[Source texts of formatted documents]

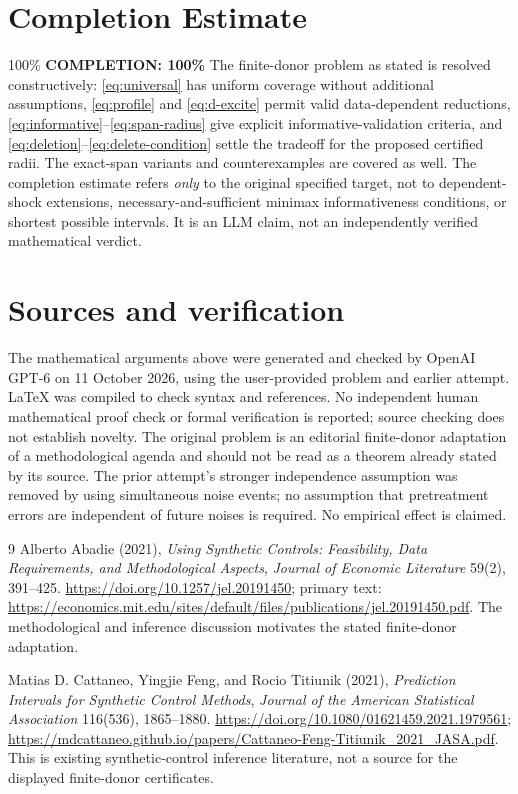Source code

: \documentclass[11pt,a4paper]{article}
\begin{document}
\section{Completion Estimate}
100\%
\noindent\textbf{COMPLETION: 100\%}
The finite-donor problem as stated is resolved constructively: \eqref{eq:universal} has uniform coverage without additional assumptions, \eqref{eq:profile} and \eqref{eq:d-excite} permit valid data-dependent reductions, \eqref{eq:informative}--\eqref{eq:span-radius} give explicit informative-validation criteria, and \eqref{eq:deletion}--\eqref{eq:delete-condition} settle the tradeoff for the proposed certified radii. The exact-span variants and counterexamples are covered as well. The completion estimate refers \emph{only} to the original specified target, not to dependent-shock extensions, necessary-and-sufficient minimax informativeness conditions, or shortest possible intervals. It is an LLM claim, not an independently verified mathematical verdict.

\section*{Sources and verification}
The mathematical arguments above were generated and checked by OpenAI GPT-6 on 11 October 2026, using the user-provided problem and earlier attempt. LaTeX was compiled to check syntax and references. No independent human mathematical proof check or formal verification is reported; source checking does not establish novelty. The original problem is an editorial finite-donor adaptation of a methodological agenda and should not be read as a theorem already stated by its source. The prior attempt's stronger independence assumption was removed by using simultaneous noise events; no assumption that pretreatment errors are independent of future noises is required. No empirical effect is claimed.

\begin{thebibliography}{9}
Alberto Abadie (2021), \emph{Using Synthetic Controls: Feasibility, Data Requirements, and Methodological Aspects},
\emph{Journal of Economic Literature} 59(2), 391--425.
\url{https://doi.org/10.1257/jel.20191450}; primary text:
\url{https://economics.mit.edu/sites/default/files/publications/jel.20191450.pdf}.
The methodological and inference discussion motivates the stated finite-donor adaptation.

Matias D. Cattaneo, Yingjie Feng, and Rocio Titiunik (2021),
\emph{Prediction Intervals for Synthetic Control Methods},
\emph{Journal of the American Statistical Association} 116(536), 1865--1880.
\url{https://doi.org/10.1080/01621459.2021.1979561};
\url{https://mdcattaneo.github.io/papers/Cattaneo-Feng-Titiunik_2021_JASA.pdf}.
This is existing synthetic-control inference literature, not a source for the displayed finite-donor certificates.
\end{thebibliography}
\end{document}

--- Exercise details ---
Each line above must be repeated exactly in the answer, with pictures omitted.

--- Exercise answer ---
Source code

: \documentclass[11pt,a4paper]{article}
\begin{document}
\section{Completion Estimate}
100\%
\noindent\textbf{COMPLETION: 100\%}
The finite-donor problem as stated is resolved constructively: \eqref{eq:universal} has uniform coverage without additional assumptions, \eqref{eq:profile} and \eqref{eq:d-excite} permit valid data-dependent reductions, \eqref{eq:informative}--\eqref{eq:span-radius} give explicit informative-validation criteria, and \eqref{eq:deletion}--\eqref{eq:delete-condition} settle the tradeoff for the proposed certified radii. The exact-span variants and counterexamples are covered as well. The completion estimate refers \emph{only} to the original specified target, not to dependent-shock extensions, necessary-and-sufficient minimax informativeness conditions, or shortest possible intervals. It is an LLM claim, not an independently verified mathematical verdict.

\section*{Sources and verification}
The mathematical arguments above were generated and checked by OpenAI GPT-6 on 11 October 2026, using the user-provided problem and earlier attempt. LaTeX was compiled to check syntax and references. No independent human mathematical proof check or formal verification is reported; source checking does not establish novelty. The original problem is an editorial finite-donor adaptation of a methodological agenda and should not be read as a theorem already stated by its source. The prior attempt's stronger independence assumption was removed by using simultaneous noise events; no assumption that pretreatment errors are independent of future noises is required. No empirical effect is claimed.

\begin{thebibliography}{9}
Alberto Abadie (2021), \emph{Using Synthetic Controls: Feasibility, Data Requirements, and Methodological Aspects},
\emph{Journal of Economic Literature} 59(2), 391--425.
\url{https://doi.org/10.1257/jel.20191450}; primary text:
\url{https://economics.mit.edu/sites/default/files/publications/jel.20191450.pdf}.
The methodological and inference discussion motivates the stated finite-donor adaptation.

Matias D. Cattaneo, Yingjie Feng, and Rocio Titiunik (2021),
\emph{Prediction Intervals for Synthetic Control Methods},
\emph{Journal of the American Statistical Association} 116(536), 1865--1880.
\url{https://doi.org/10.1080/01621459.2021.1979561};
\url{https://mdcattaneo.github.io/papers/Cattaneo-Feng-Titiunik_2021_JASA.pdf}.
This is existing synthetic-control inference literature, not a source for the displayed finite-donor certificates.
\end{thebibliography}
\end{document}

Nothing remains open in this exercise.